*** Opening Records for the exercise ***

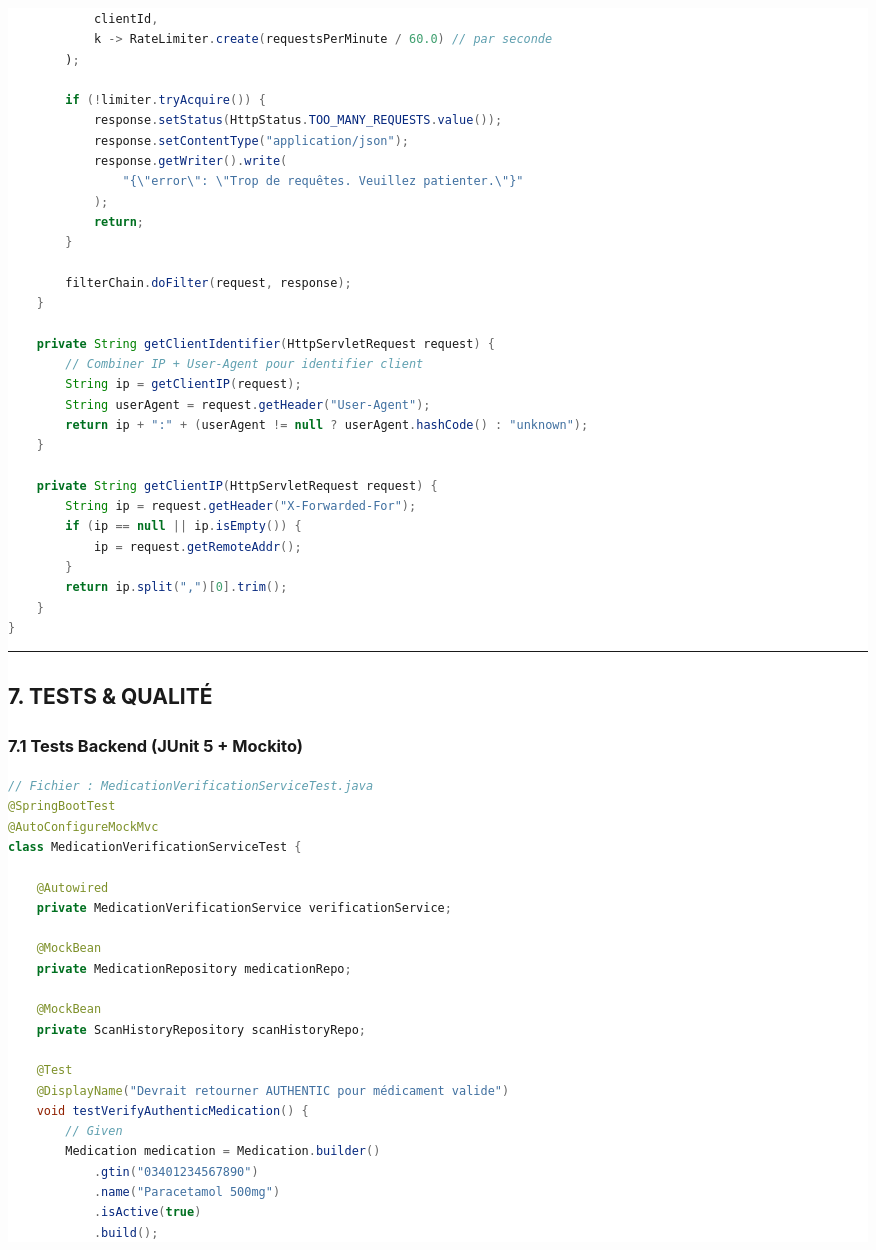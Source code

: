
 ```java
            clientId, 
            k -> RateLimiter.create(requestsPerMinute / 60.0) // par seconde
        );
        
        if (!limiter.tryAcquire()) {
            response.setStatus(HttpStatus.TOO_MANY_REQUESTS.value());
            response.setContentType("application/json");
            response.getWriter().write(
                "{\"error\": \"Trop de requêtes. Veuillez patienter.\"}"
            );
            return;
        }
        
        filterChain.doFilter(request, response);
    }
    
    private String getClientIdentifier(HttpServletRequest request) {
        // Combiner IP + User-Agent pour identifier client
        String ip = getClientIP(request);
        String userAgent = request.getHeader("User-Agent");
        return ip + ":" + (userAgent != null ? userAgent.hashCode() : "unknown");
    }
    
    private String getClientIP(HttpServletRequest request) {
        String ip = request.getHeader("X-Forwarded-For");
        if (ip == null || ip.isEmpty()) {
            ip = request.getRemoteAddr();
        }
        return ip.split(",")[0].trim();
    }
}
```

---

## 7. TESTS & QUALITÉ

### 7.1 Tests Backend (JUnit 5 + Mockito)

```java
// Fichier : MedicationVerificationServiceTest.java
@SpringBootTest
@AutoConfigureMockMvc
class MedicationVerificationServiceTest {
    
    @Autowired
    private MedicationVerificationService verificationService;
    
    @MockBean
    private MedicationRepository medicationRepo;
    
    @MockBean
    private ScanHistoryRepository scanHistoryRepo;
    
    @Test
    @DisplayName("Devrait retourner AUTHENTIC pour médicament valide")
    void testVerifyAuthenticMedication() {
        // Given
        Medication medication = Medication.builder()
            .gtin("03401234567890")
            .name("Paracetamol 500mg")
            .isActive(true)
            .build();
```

*** Closing Records for the exercise ***

Your instructions: From the records above, report the number of lines that hold the string "MedicationVerificationServiceTest" and add nothing.

Response to the task: 2